Re: fsync-pgdata-on-recovery tries to write to more files than previously

From: Andres Freund <andres(at)anarazel(dot)de>
To: Tom Lane <tgl(at)sss(dot)pgh(dot)pa(dot)us>
Cc: Robert Haas <robertmhaas(at)gmail(dot)com>, Stephen Frost <sfrost(at)snowman(dot)net>, Christoph Berg <myon(at)debian(dot)org>, PostgreSQL Hackers <pgsql-hackers(at)postgresql(dot)org>
Subject: Re: fsync-pgdata-on-recovery tries to write to more files than previously
Date: 2015-05-26 17:07:20
Message-ID: 20150526170720.GB5310@alap3.anarazel.de
Views: Raw Message | Whole Thread | Download mbox | Resend email
Thread:
Lists: pgsql-hackers

On 2015-05-26 10:41:12 -0400, Tom Lane wrote:
> Yeah. Perhaps I missed it, but was the original patch motivated by
> actual failures that had been seen in the field, or was it just a
> hypothetical concern?

I'd mentioned that it might be a good idea to do this while
investingating a bug with unlogged tables that several parties had
reported. That patch has been fixed in a more granular fashion. From
there it took on kind of a life on its own.

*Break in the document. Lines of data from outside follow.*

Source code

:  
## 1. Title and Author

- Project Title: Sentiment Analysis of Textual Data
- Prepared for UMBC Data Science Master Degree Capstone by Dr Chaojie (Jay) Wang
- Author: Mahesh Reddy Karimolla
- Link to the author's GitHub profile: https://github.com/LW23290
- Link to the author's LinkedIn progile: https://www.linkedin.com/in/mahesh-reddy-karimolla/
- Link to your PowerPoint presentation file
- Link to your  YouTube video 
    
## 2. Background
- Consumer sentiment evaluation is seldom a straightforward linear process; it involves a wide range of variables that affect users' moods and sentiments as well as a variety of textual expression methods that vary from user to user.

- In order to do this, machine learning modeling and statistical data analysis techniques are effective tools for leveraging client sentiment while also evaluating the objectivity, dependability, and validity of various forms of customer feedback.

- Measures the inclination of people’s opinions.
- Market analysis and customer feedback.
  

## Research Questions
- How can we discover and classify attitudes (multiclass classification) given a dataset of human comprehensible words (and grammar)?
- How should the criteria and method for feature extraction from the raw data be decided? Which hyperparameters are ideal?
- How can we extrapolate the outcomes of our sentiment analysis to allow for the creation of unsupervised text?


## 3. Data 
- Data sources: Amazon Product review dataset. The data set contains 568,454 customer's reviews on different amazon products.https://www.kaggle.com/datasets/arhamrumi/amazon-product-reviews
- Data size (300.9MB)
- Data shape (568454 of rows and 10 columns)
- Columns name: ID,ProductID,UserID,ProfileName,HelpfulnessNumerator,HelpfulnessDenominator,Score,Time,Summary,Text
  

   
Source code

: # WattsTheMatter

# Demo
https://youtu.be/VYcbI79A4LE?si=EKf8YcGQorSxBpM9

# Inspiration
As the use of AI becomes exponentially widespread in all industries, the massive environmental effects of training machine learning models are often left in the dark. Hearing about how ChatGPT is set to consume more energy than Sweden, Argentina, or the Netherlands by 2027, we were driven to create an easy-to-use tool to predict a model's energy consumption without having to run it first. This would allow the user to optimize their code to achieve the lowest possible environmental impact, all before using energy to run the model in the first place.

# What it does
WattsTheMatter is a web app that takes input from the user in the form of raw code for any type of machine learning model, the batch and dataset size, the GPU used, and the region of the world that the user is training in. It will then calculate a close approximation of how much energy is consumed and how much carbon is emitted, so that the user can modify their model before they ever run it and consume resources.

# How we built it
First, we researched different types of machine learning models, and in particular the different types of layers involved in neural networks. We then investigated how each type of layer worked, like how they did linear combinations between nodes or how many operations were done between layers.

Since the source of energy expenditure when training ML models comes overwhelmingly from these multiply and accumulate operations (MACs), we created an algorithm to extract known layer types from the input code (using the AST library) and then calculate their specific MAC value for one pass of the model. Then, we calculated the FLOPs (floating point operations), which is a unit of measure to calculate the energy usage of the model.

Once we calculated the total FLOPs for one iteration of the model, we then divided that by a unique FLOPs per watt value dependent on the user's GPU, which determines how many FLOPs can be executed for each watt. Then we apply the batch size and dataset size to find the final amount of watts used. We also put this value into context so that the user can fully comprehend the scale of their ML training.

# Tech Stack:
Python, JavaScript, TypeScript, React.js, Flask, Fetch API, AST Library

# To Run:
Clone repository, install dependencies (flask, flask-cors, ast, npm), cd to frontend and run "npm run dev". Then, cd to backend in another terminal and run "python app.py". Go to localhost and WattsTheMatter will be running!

It is somewhat interesting that similar code has been used in
pg_upgrade, via initdb -S, for a while now, without, to my knowledge, it
causing reported problem. I think the relevant difference is that that
code doesn't follow symlinks. It's obviously also less exercised and
poeople might just have fixed up permissions when encountering troubles.

Abhijit, do you recall why the code was changed to follow all symlinks
in contrast to explicitly going through the tablespaces as initdb -S
does? I'm pretty sure early versions of the patch pretty much had a
verbatim copy of the initdb logic? That logic is missing pg_xlog btw,
which is bad for pg_upgrade.

I *can* reproduce corrupted clusters without this without trying too
hard. I yesterday wrote a test for the crash testing infrastructure I've
on and off worked on (since 2011. Uhm) and I could reproduce a bunch of
corrupted clusters without this patch. When randomly triggering crash
restarts shortly afterwards follwed by a simulated hw restart (stop
accepting writes via linux device mapper) while concurrent COPYs are
running, I can trigger a bunch of data corruptions.

Since then my computer in berlin has done 440 testruns with the patch,
and 450 without. I've gotten 7 errors without, 0 with. But the
instrumentation for detecting errors is really shitty (pkey lookup for
every expected row) and doesn't yet keep meaningful diagnosistics. So
this isn't particularly bulletproof either way.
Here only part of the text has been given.